From: Wm E. Davidsen Jr (davidsen@sixhub.UUCP)
Date: 08/05/93


From: davidsen@sixhub.UUCP (Wm E. Davidsen Jr)
Subject: Re: kermit doesn't work under X - SLS 0.99p9
Date: 5 Aug 1993 19:43:11 GMT

In article <1993Aug3.051425.9584@unlv.edu> ftlofaro@unlv.edu (Frank Lofaro) writes:
|
| Sounds like an IRQ conflict to me. Looks like you are using IRQ 4
| for two different things, which won't work here.

  That could be the problem, sounds at loeast as likely as my
suggestion ;-)

        [ ... table deleted ... ]

| P.P.S. Having IRQ's 4 and 3 re-used like that in the standard default
| configuration is a bad idea. Its not Linux's fault, we all know who is
| to blame for this hardware design flaw...

  I'd be interested in who you blame for this. IBM only designed
two ports originally, so they're off the hook. Other vendors
(may have been AST) started offering four port cards which
overlapped interrupts.
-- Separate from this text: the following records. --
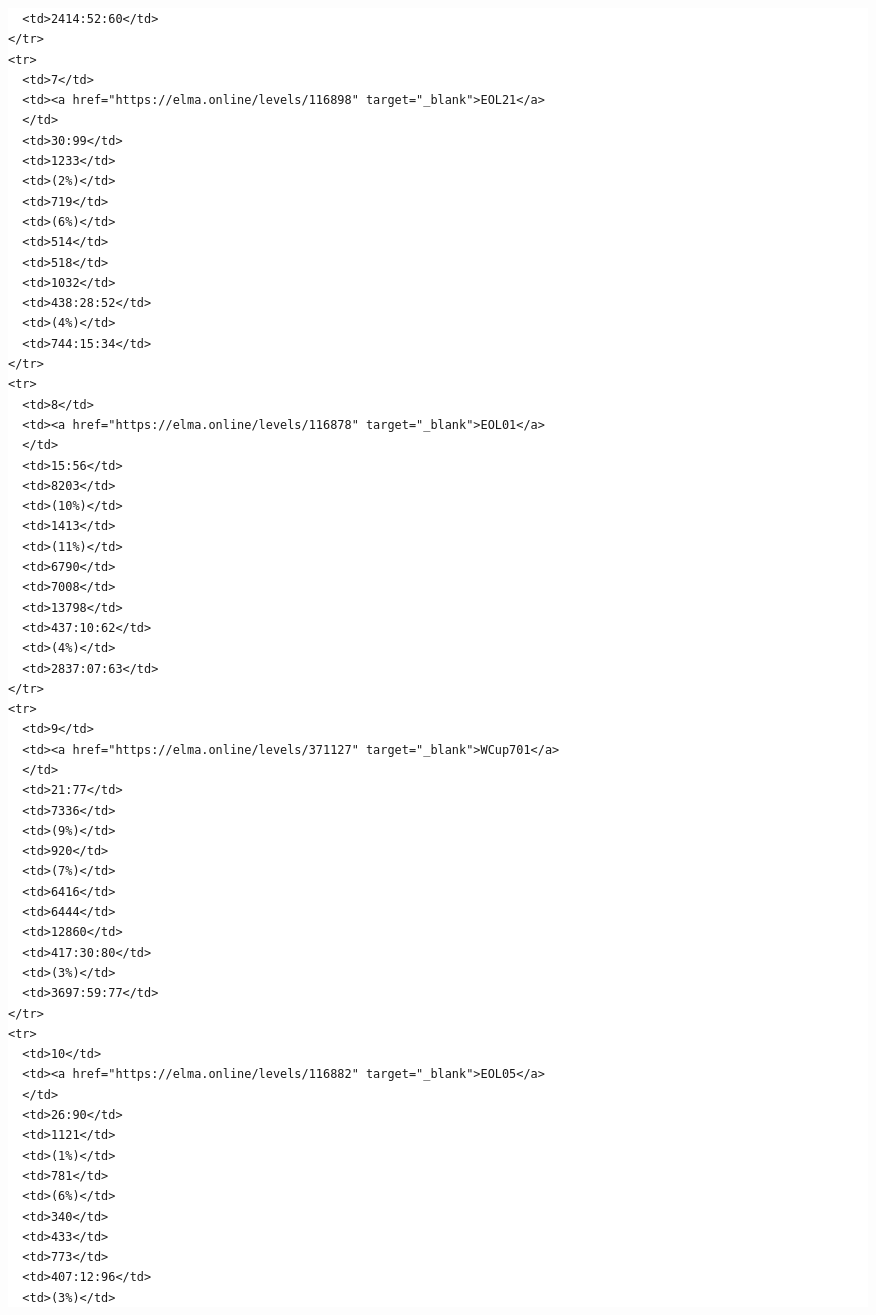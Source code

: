       <td>2414:52:60</td>
    </tr>
    <tr>
      <td>7</td>
      <td><a href="https://elma.online/levels/116898" target="_blank">EOL21</a>
      </td>
      <td>30:99</td>
      <td>1233</td>
      <td>(2%)</td>
      <td>719</td>
      <td>(6%)</td>
      <td>514</td>
      <td>518</td>
      <td>1032</td>
      <td>438:28:52</td>
      <td>(4%)</td>
      <td>744:15:34</td>
    </tr>
    <tr>
      <td>8</td>
      <td><a href="https://elma.online/levels/116878" target="_blank">EOL01</a>
      </td>
      <td>15:56</td>
      <td>8203</td>
      <td>(10%)</td>
      <td>1413</td>
      <td>(11%)</td>
      <td>6790</td>
      <td>7008</td>
      <td>13798</td>
      <td>437:10:62</td>
      <td>(4%)</td>
      <td>2837:07:63</td>
    </tr>
    <tr>
      <td>9</td>
      <td><a href="https://elma.online/levels/371127" target="_blank">WCup701</a>
      </td>
      <td>21:77</td>
      <td>7336</td>
      <td>(9%)</td>
      <td>920</td>
      <td>(7%)</td>
      <td>6416</td>
      <td>6444</td>
      <td>12860</td>
      <td>417:30:80</td>
      <td>(3%)</td>
      <td>3697:59:77</td>
    </tr>
    <tr>
      <td>10</td>
      <td><a href="https://elma.online/levels/116882" target="_blank">EOL05</a>
      </td>
      <td>26:90</td>
      <td>1121</td>
      <td>(1%)</td>
      <td>781</td>
      <td>(6%)</td>
      <td>340</td>
      <td>433</td>
      <td>773</td>
      <td>407:12:96</td>
      <td>(3%)</td>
Since DOS doesn't use interrupts that's
not problem. Then vendors started putting all the UARTs on a
single interrupt in 4 port cards (I know that was done by later
AST, I run one with SCO). Then came cards like the HUB-6.

  You could blame the maker of the current board Brandon is
using for not allowing other ints to be used, or blame him for
not insuring there was no conflict in the config, or blame the
author of the serial driver for allowing this stupidity instead
of disabling the port, but I find it hard to blame anyone in
particular, because everyone was partially responsible.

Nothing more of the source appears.